Records from a data source:
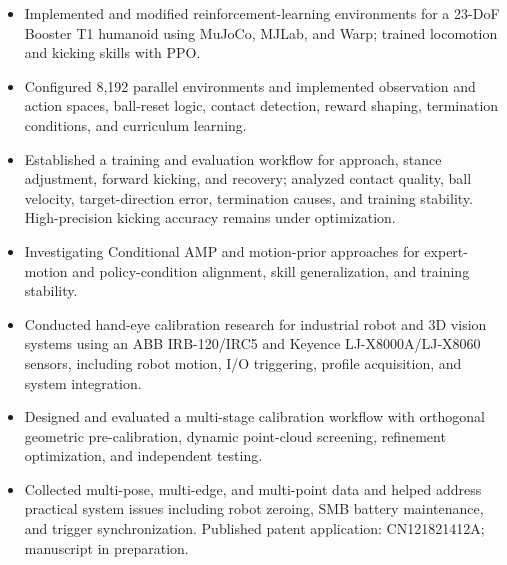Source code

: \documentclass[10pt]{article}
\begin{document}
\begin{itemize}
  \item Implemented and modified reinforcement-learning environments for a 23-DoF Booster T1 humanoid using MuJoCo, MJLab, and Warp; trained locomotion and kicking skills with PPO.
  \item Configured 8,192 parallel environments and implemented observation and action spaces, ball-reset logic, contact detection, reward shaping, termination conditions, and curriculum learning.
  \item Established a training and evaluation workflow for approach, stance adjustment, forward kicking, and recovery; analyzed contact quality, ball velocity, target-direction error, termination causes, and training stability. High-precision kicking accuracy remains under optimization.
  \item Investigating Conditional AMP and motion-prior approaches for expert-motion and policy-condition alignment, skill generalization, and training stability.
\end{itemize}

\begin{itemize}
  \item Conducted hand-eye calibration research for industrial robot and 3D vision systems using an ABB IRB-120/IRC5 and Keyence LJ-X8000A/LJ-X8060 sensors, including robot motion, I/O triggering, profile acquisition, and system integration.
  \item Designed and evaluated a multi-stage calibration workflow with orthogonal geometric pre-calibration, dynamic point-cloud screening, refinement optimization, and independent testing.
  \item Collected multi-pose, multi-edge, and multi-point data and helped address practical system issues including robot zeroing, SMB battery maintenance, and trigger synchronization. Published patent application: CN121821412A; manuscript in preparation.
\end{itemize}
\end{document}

* * *

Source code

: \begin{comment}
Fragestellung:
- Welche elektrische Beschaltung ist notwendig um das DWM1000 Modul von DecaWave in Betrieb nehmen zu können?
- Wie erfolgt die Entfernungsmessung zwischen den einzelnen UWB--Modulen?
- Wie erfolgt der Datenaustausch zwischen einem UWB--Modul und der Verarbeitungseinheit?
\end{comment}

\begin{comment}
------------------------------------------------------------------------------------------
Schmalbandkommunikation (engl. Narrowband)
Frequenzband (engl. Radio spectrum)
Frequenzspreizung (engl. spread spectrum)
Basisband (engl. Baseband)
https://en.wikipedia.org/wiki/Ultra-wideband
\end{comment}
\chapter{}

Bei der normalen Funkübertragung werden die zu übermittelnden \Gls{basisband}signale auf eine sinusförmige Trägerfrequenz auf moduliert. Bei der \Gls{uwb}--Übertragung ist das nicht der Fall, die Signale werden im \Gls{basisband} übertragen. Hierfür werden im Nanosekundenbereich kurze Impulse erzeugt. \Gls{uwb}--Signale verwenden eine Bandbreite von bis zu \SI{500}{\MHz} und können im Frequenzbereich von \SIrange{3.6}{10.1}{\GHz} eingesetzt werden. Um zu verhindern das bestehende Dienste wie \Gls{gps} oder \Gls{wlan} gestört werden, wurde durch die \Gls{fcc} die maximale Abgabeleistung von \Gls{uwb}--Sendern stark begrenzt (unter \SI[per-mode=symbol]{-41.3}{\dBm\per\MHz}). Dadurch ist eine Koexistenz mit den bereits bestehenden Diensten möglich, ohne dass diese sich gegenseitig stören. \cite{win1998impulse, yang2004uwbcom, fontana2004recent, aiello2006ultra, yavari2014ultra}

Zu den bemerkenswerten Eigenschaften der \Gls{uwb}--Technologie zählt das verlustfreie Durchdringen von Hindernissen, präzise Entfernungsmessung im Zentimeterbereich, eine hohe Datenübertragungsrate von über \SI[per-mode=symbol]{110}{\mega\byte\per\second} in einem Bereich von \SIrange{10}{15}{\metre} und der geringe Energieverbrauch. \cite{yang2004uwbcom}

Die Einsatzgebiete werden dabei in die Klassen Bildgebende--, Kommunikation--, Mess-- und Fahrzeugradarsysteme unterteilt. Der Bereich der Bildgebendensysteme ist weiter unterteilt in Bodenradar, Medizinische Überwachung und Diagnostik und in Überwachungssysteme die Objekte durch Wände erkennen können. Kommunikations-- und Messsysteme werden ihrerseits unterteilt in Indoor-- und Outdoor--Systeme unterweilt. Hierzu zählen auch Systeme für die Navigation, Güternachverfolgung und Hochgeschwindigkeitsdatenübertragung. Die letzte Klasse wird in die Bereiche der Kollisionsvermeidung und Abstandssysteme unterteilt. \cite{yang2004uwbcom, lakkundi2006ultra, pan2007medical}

▶ [Work to complete] The expected output is each line of the records above that includes the word "learning".

▶ [Result for this exercise]
  \item Implemented and modified reinforcement-learning environments for a 23-DoF Booster T1 humanoid using MuJoCo, MJLab, and Warp; trained locomotion and kicking skills with PPO.
  \item Configured 8,192 parallel environments and implemented observation and action spaces, ball-reset logic, contact detection, reward shaping, termination conditions, and curriculum learning.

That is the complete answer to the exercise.